TASK DETAILS | From the records below, extract only the lines running from the line with "require google-gax v2.17.0" to the line with "require google-gax v2.12.0", both lines included, reproducing them exactly.

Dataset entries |
◇ ◇ ◇ ◇ ◇

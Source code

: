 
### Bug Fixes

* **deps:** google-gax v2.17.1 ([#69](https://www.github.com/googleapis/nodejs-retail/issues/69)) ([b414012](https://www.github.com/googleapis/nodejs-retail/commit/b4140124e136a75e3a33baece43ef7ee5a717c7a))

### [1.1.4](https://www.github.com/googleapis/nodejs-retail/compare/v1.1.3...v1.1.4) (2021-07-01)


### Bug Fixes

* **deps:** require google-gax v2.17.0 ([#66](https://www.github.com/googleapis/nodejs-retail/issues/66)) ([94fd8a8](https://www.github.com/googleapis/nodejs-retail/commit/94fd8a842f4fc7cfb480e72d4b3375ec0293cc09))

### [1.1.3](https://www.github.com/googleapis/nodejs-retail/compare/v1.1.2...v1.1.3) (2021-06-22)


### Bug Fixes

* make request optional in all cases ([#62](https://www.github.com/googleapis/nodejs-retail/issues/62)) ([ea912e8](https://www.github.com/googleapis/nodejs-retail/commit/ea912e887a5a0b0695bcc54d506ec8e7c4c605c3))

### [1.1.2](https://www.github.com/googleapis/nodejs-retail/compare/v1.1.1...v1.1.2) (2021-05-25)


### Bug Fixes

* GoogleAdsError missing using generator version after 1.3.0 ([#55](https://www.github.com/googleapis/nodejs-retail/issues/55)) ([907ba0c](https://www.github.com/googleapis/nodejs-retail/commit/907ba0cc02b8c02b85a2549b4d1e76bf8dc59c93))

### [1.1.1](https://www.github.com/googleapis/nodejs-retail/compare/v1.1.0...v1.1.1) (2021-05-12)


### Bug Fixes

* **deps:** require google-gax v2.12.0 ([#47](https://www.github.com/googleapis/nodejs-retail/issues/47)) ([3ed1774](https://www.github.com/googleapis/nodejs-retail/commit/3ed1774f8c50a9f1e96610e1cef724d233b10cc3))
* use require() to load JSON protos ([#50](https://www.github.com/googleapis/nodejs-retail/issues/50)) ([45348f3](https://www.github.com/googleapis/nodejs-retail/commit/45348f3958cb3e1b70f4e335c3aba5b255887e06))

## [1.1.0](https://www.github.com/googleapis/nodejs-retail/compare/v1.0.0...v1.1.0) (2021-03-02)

◇ ◇ ◇ ◇ ◇

TASK RESPONSE |
* **deps:** require google-gax v2.17.0 ([#66](https://www.github.com/googleapis/nodejs-retail/issues/66)) ([94fd8a8](https://www.github.com/googleapis/nodejs-retail/commit/94fd8a842f4fc7cfb480e72d4b3375ec0293cc09))

### [1.1.3](https://www.github.com/googleapis/nodejs-retail/compare/v1.1.2...v1.1.3) (2021-06-22)


### Bug Fixes

* make request optional in all cases ([#62](https://www.github.com/googleapis/nodejs-retail/issues/62)) ([ea912e8](https://www.github.com/googleapis/nodejs-retail/commit/ea912e887a5a0b0695bcc54d506ec8e7c4c605c3))

### [1.1.2](https://www.github.com/googleapis/nodejs-retail/compare/v1.1.1...v1.1.2) (2021-05-25)


### Bug Fixes

* GoogleAdsError missing using generator version after 1.3.0 ([#55](https://www.github.com/googleapis/nodejs-retail/issues/55)) ([907ba0c](https://www.github.com/googleapis/nodejs-retail/commit/907ba0cc02b8c02b85a2549b4d1e76bf8dc59c93))

### [1.1.1](https://www.github.com/googleapis/nodejs-retail/compare/v1.1.0...v1.1.1) (2021-05-12)


### Bug Fixes

* **deps:** require google-gax v2.12.0 ([#47](https://www.github.com/googleapis/nodejs-retail/issues/47)) ([3ed1774](https://www.github.com/googleapis/nodejs-retail/commit/3ed1774f8c50a9f1e96610e1cef724d233b10cc3))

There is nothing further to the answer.